Le discours politique est en lui-même un discours de justification. Chaque militant politique tente de rabaisser son adversaire pour rehausser en conséquence sa propre position. Tous les qualificatifs sont employés pour démolir ses adversaires, y compris la « trahison ». L’échec politique ne doit pas dans ce domaine être déclaré ou reconnu en toute honnêteté par l’acteur politique. On n’est pas dans une activité scientifique de recherche du Vrai. On est dans un combat politique où, au contraire, on doit cacher la réalité et la vérité, surtout si elles sont politiquement mauvaises et nocives, pour démolir l’adversaire. La dénonciation de « trahison » fait partie du décor de justification, où la faiblesse se transforme en argument de force par la dénonciation même symbolique de trahison. Accuser de trahison nous dispense de prouver, de raisonner, de démontrer nos actes comme nos déficiences. Le mot « trahison » est assez fort et retentissant pour déstabiliser les honnêtes gens et les innocents, ainsi que les humbles, qui se persuadent par l’émotion, les miracles des jeux de mots nébuleux, qui croient d’ordinaire à ce qu’ils souhaitent. Qu’appelle-t-on « trahison » ? La défense d’un coup d’Etat violant la légalité et reniant la révolution au prétexte déclaré de persécuter les islamistes et les corrompus ou le soutien des valeurs démocratiques et libérales respectueuses des droits des individus. Pour les partisans de Saied, ces prétendus démocrates et libéraux sont des « traîtres » à la première cause, parce qu’ils ne partagent pas leurs points de vue, et donc traîtres à la nation. Mais, pour ces démocrates, les traîtres sont ceux qui ont défait un ordre légitime et démocratique. Le langage de la trahison est brutal et confus. Si on n’est pas « traître » en première ligne, on est « complice » des traîtres. Dans les deux cas, on n’échappe pas au « totalisme » de la trahison. Le débat politique passe du choix entre le possible et le souhaitable, entre le vrai et le faux, l’efficace et le juste, au choix peu légitime et peu porteur entre la traîtrise et la non trahison. « Débat » à l’ordre du jour de la Tunisie post-coup d’Etat où le châtiment et l’exécution théâtralement organisés de la trahison tendent à avoir une valeur symbolique forte, à servir d’exemple et à susciter la terreur des populations en vue d’un quelconque repentir. Cela ressemble fortement à la culture apolitique des croisades et des ordalies des temps féodaux.
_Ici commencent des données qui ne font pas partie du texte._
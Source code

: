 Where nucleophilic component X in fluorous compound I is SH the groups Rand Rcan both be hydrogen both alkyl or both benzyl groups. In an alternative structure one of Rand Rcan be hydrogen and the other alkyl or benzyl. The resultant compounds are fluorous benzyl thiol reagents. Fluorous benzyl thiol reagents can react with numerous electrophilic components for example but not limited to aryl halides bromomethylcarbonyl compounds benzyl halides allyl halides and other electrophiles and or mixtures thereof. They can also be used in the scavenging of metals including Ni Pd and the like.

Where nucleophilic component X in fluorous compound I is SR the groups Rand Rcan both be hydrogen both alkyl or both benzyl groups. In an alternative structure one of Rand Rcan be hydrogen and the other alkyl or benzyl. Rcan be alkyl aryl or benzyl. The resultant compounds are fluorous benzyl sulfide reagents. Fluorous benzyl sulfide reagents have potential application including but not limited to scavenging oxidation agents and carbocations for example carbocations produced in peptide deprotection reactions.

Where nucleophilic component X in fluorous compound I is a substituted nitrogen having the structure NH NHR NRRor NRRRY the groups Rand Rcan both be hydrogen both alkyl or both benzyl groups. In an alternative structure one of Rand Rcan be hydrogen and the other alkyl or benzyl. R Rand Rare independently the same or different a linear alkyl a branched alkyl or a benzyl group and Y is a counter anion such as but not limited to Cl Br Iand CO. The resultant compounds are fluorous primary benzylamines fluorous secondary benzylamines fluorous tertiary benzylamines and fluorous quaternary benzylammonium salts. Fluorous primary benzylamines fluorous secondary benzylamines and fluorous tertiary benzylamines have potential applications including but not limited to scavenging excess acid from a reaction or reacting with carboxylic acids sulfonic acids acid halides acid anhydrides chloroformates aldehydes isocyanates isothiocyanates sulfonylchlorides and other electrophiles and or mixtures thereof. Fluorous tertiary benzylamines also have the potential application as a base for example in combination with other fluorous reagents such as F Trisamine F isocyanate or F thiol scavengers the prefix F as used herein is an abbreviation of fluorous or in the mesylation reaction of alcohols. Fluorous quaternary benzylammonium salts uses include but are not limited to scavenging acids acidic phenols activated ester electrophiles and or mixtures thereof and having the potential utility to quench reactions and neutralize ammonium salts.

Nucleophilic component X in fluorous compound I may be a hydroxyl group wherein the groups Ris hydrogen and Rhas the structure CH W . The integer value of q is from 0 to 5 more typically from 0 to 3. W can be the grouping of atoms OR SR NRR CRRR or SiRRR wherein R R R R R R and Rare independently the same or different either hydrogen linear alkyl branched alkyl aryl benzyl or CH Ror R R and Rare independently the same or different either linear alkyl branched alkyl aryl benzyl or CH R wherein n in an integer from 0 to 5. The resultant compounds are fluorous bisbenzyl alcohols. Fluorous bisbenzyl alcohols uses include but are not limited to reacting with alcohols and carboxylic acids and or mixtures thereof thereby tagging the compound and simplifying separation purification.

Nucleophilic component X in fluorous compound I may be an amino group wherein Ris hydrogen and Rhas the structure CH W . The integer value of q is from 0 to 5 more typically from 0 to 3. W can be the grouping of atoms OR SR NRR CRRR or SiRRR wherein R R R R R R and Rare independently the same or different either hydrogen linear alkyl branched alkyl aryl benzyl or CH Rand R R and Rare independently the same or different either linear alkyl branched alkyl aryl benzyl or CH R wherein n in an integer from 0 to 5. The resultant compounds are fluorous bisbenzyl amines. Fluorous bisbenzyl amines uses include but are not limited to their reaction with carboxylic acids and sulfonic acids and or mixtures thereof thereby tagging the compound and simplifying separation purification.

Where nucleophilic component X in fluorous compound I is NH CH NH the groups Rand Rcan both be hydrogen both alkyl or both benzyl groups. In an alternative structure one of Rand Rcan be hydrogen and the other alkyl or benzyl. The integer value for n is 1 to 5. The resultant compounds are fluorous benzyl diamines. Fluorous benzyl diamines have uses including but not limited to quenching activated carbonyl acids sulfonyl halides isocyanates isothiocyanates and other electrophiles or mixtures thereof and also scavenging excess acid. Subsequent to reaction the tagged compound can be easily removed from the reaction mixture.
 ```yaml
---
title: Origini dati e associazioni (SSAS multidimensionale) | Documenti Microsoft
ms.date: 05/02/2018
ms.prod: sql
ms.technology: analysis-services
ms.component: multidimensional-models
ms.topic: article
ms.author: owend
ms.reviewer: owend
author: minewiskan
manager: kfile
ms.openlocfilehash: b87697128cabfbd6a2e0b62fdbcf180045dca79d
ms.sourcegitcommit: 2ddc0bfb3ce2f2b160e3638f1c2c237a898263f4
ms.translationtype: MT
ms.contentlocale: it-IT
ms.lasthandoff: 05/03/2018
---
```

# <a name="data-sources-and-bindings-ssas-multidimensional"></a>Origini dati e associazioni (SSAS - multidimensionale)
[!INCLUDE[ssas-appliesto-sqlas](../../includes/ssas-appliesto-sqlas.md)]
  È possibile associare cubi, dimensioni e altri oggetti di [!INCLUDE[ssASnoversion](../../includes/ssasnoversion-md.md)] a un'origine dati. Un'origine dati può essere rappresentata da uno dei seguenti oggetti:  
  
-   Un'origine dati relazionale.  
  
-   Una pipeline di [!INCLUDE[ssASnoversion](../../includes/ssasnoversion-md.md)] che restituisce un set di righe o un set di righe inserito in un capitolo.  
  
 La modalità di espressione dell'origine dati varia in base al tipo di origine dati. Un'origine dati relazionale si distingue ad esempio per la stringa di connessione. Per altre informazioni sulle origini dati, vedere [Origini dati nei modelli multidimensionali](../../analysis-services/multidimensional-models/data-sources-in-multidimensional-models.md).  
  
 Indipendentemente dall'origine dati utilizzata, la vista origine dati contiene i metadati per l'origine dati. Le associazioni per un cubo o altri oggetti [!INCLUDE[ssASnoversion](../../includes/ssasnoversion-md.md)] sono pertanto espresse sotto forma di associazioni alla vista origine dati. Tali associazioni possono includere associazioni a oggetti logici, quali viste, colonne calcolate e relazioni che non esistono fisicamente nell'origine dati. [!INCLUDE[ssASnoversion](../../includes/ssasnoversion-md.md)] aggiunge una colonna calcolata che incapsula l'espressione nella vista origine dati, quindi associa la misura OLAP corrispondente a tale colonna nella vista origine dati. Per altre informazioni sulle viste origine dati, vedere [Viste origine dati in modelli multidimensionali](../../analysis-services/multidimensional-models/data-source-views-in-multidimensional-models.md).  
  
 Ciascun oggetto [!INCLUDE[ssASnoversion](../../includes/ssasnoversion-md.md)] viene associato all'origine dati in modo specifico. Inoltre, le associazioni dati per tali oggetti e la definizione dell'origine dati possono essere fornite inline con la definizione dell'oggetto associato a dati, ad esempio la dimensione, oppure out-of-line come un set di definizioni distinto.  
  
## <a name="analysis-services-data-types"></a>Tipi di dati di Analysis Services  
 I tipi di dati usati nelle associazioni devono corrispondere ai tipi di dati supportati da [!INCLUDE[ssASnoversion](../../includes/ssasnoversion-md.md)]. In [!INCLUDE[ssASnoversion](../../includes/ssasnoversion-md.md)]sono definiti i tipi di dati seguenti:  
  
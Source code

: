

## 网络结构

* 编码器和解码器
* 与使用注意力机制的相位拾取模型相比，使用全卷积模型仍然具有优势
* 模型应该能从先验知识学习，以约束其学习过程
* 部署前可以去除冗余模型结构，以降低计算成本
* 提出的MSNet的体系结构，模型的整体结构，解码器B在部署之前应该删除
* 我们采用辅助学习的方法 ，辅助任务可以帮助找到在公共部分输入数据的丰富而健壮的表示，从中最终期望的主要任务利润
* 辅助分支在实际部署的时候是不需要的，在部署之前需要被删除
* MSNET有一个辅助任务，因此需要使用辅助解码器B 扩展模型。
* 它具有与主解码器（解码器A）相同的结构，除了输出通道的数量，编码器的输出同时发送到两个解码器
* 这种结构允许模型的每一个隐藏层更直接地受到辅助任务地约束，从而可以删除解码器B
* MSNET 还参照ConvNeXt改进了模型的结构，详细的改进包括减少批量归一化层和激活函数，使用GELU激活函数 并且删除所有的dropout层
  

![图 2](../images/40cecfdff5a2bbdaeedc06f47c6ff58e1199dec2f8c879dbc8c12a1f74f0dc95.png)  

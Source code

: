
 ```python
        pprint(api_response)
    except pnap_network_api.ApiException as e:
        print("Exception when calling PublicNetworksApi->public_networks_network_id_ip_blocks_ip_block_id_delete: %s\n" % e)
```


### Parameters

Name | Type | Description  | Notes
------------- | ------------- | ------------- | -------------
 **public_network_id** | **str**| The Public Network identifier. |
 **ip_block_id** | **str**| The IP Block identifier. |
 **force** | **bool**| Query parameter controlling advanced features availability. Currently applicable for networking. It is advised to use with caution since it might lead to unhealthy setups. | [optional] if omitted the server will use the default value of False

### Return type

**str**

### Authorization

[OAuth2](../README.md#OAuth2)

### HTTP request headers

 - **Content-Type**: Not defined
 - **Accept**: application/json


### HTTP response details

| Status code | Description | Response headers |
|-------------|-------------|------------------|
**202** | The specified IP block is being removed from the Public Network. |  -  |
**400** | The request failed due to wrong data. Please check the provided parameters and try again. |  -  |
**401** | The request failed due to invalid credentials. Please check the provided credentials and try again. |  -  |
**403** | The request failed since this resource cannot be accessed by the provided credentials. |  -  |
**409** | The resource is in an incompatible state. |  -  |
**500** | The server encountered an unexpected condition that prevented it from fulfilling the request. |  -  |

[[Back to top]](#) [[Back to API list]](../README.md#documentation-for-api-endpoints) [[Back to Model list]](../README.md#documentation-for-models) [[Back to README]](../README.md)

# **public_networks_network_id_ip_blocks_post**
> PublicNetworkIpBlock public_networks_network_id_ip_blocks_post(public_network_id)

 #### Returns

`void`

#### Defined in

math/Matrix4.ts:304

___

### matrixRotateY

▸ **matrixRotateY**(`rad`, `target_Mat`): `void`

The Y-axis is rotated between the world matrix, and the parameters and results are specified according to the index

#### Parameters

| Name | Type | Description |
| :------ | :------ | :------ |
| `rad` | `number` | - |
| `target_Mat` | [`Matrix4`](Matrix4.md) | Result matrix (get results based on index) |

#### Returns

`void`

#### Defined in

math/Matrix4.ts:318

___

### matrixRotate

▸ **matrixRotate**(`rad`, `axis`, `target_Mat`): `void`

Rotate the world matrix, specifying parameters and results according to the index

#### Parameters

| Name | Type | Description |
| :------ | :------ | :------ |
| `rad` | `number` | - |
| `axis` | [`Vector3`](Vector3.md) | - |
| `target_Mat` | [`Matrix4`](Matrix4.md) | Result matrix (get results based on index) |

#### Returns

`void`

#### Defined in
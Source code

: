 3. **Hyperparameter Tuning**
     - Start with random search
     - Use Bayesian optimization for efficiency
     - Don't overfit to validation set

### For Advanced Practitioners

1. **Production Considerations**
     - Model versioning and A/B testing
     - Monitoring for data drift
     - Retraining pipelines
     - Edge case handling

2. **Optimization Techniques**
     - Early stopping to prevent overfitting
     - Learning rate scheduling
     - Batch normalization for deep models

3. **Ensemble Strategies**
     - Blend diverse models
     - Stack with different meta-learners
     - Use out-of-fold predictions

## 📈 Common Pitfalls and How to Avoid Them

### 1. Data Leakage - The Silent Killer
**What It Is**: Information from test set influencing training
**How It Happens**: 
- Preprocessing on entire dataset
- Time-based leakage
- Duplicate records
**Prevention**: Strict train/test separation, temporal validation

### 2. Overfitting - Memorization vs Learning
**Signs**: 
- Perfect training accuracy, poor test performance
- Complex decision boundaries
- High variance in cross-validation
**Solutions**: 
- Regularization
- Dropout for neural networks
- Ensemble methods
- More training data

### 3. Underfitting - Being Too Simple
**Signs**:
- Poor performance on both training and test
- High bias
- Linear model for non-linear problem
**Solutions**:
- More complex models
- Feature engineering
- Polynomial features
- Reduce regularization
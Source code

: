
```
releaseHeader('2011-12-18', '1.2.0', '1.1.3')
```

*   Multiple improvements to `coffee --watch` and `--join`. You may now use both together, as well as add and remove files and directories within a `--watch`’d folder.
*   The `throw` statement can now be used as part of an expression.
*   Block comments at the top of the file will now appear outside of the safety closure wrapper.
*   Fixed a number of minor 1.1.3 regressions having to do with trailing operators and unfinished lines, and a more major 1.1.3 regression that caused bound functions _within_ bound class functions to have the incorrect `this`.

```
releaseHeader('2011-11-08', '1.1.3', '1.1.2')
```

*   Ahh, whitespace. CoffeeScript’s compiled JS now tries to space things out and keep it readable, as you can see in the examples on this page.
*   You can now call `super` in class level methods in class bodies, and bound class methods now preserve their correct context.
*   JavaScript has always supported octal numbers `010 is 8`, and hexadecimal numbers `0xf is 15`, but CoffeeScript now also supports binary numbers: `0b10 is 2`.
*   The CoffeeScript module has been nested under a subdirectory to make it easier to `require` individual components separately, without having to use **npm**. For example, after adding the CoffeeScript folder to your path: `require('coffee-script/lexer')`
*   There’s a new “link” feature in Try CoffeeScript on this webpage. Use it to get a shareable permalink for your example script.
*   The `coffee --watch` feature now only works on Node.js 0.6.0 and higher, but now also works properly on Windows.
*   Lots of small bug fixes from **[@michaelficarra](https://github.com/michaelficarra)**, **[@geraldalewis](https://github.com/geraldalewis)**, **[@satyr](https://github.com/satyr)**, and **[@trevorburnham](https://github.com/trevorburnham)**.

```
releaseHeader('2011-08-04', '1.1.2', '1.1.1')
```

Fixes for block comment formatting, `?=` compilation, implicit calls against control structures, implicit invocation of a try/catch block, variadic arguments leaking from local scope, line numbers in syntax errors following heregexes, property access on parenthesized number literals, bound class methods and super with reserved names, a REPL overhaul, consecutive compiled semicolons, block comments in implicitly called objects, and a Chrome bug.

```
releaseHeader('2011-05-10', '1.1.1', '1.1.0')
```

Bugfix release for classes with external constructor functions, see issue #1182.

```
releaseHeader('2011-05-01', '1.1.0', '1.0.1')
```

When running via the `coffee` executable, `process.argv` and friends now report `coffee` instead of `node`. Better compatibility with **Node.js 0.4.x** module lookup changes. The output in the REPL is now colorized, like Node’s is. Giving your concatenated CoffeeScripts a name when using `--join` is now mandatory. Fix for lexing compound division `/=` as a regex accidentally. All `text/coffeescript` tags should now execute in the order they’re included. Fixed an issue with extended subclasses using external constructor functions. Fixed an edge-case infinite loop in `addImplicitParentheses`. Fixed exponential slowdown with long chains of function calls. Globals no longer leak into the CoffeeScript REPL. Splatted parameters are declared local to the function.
Il est alors aisé d’accusera de « trahison » aussi bien l’idéologue qui s’empresse de changer d’opinion ou de stratégie ou de tactique, tenté de renier ce qu’il a adoré, du moins en apparence, que le réaliste qui, pour s’adapter au quotidien aux différentes circonstances, et à la complexité du réel, est tenté d’improviser, de privilégier les moyens réalisables aux fins hypothétiques. On veut bien reconnaitre que la trahison est une forme de discours politique et médiatique ordinaire. Mais les plus graves trahisons restent celles qui trahissent l’Humanité ou les valeurs humaines. Hitler, Staline et autres sont de véritables traîtres à l’Humanité par la grossièreté des crimes qu’ils ont commis : génocide, crimes contre l’Humanité, crimes d’agression. Mais traiter systématiquement (on insiste bien sur systématiquement) ses adversaires politiques de « traitres », parce qu’ils sont politiquement différents, est une méconnaissance manifeste de la nature du combat politique démocratique, même si l’emploi politique du terme « trahison » est courant. En démocratie, on n’a pas d’« ennemis » (et donc des traîtres), même pas d’« adversaires », mais juste des « concurrents » pour l’accès pacifique et légal au pouvoir. La notion ou le slogan de « trahison » introduit en Tunisie une concurrence déloyale entre la position de l’accusateur et celle de l’accusé, outre l’inégalité de statut entre eux (président d’un côté – population et opposants de l’autre).